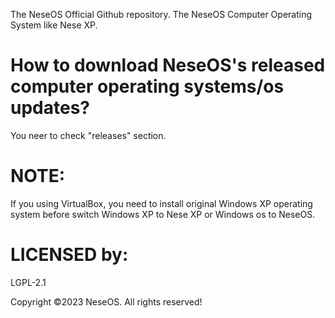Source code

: The NeseOS Official Github repository. The NeseOS Computer Operating System like Nese XP. 

# How to download NeseOS's released computer operating systems/os updates? 

You neer to check "releases" section. 

# NOTE: 
If you using VirtualBox, you need to install original Windows XP operating system before switch Windows XP to Nese XP or Windows os to NeseOS. 



# LICENSED by: 
LGPL-2.1


Copyright ©2023 NeseOS. All rights reserved!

**Goal of the exercise**
When the string "NeseOS" occurs in a line of the material, that line belongs in the answer.

**Result for this exercise**
: The NeseOS Official Github repository. The NeseOS Computer Operating System like Nese XP. 
# How to download NeseOS's released computer operating systems/os updates? 
If you using VirtualBox, you need to install original Windows XP operating system before switch Windows XP to Nese XP or Windows os to NeseOS. 
Copyright ©2023 NeseOS. All rights reserved!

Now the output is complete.